Saved data entries
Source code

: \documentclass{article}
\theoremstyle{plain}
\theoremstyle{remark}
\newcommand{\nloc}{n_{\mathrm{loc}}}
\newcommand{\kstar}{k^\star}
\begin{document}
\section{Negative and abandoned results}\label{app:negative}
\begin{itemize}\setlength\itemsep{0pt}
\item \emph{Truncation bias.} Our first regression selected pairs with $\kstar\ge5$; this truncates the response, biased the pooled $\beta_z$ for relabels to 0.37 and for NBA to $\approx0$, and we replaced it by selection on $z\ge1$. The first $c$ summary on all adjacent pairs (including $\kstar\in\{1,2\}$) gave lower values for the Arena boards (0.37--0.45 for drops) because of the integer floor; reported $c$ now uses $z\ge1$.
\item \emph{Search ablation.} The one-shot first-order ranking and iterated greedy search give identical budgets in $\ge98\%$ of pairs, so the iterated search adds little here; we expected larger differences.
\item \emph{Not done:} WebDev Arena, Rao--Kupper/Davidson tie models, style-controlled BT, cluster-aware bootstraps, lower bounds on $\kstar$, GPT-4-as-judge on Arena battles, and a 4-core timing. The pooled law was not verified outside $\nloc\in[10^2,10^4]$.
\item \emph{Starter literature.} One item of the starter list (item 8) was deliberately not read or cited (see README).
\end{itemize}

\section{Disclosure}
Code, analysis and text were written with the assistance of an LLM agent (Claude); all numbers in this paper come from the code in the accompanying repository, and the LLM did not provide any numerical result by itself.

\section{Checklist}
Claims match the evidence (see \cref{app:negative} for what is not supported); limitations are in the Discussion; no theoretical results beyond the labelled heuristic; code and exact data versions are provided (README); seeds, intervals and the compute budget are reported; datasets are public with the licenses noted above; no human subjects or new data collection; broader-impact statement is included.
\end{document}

* * *

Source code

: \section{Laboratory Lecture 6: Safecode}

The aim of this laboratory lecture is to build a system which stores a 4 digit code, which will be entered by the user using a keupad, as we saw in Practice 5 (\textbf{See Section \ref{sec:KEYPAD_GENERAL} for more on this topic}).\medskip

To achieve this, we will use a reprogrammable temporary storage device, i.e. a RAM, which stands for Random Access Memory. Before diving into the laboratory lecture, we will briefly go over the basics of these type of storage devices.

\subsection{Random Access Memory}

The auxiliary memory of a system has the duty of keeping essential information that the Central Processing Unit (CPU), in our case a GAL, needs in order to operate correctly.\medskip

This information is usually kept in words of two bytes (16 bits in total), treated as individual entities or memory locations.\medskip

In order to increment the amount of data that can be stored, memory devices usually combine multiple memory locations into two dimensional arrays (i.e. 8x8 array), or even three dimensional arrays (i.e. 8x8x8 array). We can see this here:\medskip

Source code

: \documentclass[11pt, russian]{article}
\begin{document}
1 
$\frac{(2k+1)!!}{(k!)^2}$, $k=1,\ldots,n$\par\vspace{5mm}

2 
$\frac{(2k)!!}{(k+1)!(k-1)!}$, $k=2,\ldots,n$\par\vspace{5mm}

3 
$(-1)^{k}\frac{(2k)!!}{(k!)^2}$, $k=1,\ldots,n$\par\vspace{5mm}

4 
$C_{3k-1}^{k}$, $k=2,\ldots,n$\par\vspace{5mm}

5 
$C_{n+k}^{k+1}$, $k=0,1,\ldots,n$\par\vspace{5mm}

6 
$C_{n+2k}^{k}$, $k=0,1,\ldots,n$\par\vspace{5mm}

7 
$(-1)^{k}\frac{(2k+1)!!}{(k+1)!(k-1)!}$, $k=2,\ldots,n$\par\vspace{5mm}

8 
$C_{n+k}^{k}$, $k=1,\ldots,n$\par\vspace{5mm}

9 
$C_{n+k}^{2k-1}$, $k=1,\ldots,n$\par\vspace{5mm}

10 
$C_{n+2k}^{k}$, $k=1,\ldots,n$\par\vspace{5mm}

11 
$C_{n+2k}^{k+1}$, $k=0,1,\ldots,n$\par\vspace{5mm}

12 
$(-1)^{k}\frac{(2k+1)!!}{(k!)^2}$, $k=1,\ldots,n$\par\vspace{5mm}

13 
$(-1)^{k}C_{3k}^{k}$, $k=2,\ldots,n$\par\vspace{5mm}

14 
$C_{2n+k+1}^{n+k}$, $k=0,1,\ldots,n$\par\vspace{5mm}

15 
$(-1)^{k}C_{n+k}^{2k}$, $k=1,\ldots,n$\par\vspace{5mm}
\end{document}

» **EXERCISE**: All lines with the word "negative" must be located in the data and copied.

» **WRITTEN RESPONSE**:
\section{Negative and abandoned results}\label{app:negative}
Claims match the evidence (see \cref{app:negative} for what is not supported); limitations are in the Discussion; no theoretical results beyond the labelled heuristic; code and exact data versions are provided (README); seeds, intervals and the compute budget are reported; datasets are public with the licenses noted above; no human subjects or new data collection; broader-impact statement is included.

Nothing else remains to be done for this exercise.